Paisa is a 2016 Indian Tamil-language romantic drama film directing by Majith and starring Sree Raam and Aara .

Cast 
Sree Raam as Murugan
Aara  as Veni
Rajasimman as Kiruba
Madhusudhanan as Kiruba's boss
Nassar
Mayilsamy
Sendrayan
Theepetti Ganesan as Murugan's friend
Rockstar rajaguru as Murugan's Enemy

Production 
Sree Raam plays a rag picker in the film, which is about the Swachh Bharat Mission.
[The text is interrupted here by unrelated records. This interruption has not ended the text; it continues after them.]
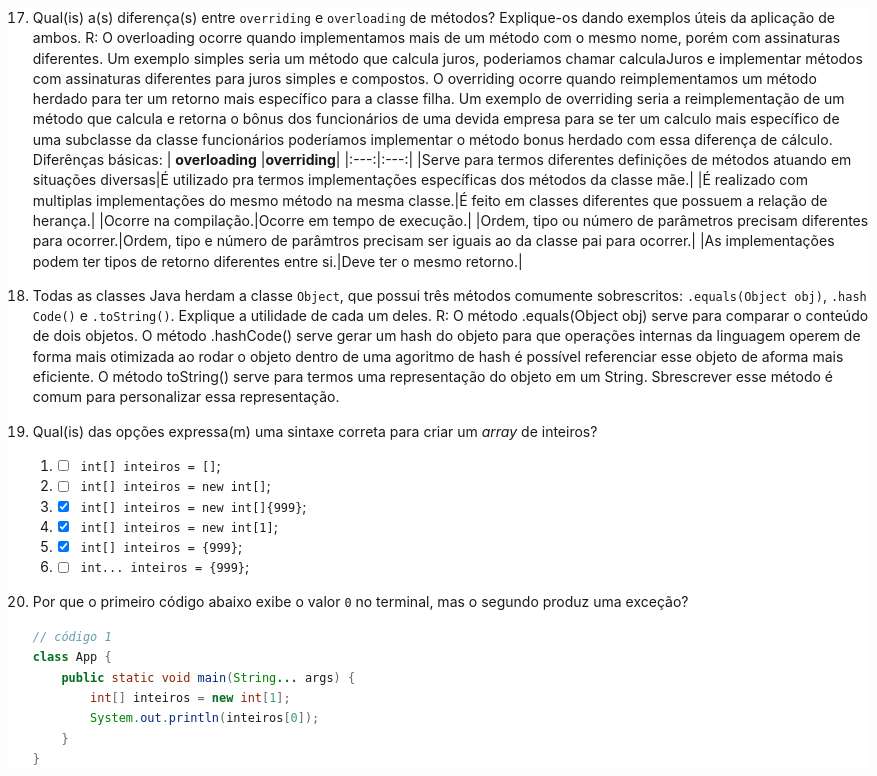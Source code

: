 17. Qual(is) a(s) diferença(s) entre `overriding` e `overloading` de métodos? Explique-os dando exemplos úteis da aplicação de ambos.
   R: O overloading ocorre quando implementamos mais de um método com o mesmo nome, porém com assinaturas diferentes.
   Um exemplo simples seria um método que calcula juros, poderiamos chamar calculaJuros e implementar métodos com assinaturas diferentes para juros simples e compostos.
   O overriding ocorre quando reimplementamos um método herdado para ter um retorno mais específico para a classe filha.
   Um exemplo de overriding seria a reimplementação de um método que calcula e retorna o bônus dos funcionários de uma devida empresa para se ter um calculo mais específico de uma subclasse da classe funcionários poderíamos implementar o método bonus herdado com essa diferença de cálculo.
   Diferênças básicas:
   |   **overloading** |**overriding**|
   |:---:|:---:|
   |Serve para termos diferentes definições de métodos atuando em situações diversas|É utilizado pra termos implementações específicas dos métodos da classe mãe.|
   |É realizado com multiplas implementações do mesmo método na mesma classe.|É feito em classes diferentes que possuem a relação de herança.|
   |Ocorre na compilação.|Ocorre em tempo de execução.|
   |Ordem, tipo ou número de parâmetros precisam diferentes para ocorrer.|Ordem, tipo e número de parâmtros precisam ser iguais ao da classe pai para ocorrer.|
   |As implementações podem ter tipos de retorno diferentes entre si.|Deve ter o mesmo retorno.|

18. Todas as classes Java herdam a classe `Object`, que possui três métodos comumente sobrescritos: `.equals(Object obj)`, `.hashCode()` e `.toString()`. Explique a utilidade de cada um deles.
   R: O método .equals(Object obj) serve para comparar o conteúdo de dois objetos.
   O método .hashCode() serve gerar um hash do objeto para que operações internas da linguagem operem de forma mais otimizada ao rodar o objeto dentro de uma agoritmo de hash é possível referenciar esse objeto de aforma mais eficiente.
   O método toString() serve para termos uma representação do objeto em um String. Sbrescrever esse método é comum para personalizar essa representação. 

19. Qual(is) das opções expressa(m) uma sintaxe correta para criar um *array* de inteiros?

    1. - [ ] `int[] inteiros = []`;
    2. - [ ] `int[] inteiros = new int[]`;
    3. - [X] `int[] inteiros = new int[]{999}`;
    4. - [X] `int[] inteiros = new int[1]`;
    5. - [X] `int[] inteiros = {999}`;
    6. - [ ] `int... inteiros = {999}`;

20. Por que o primeiro código abaixo exibe o valor `0` no terminal, mas o segundo produz uma exceção?

    ```java
    // código 1
    class App {
        public static void main(String... args) {
            int[] inteiros = new int[1];
            System.out.println(inteiros[0]);
        }
    }
    ```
The film is set in a slum.

Soundtrack 
Soundtrack was composed by JV.
"Penne Penne" – Jagadish, Hema Ambika
"Chikku Bukku" – Mukesh Mohamed, Hema Ambika
"Kanne" – Hema Ambika
"Paisa" – JV
"Nenjukulla" – Yazin Nizar

Release 
A critic from The Hindu wrote that "In other words, as moral-science movies go, Paisa is a far-easier watch than Appa". Malini Mannath of The New Indian Express opined that "Mildly entertaining, Paisa could have been made more appealing and interesting". A critic from Maalai Malar praised the performances of the lead cast, the music, and the cinematography while criticising the screenplay.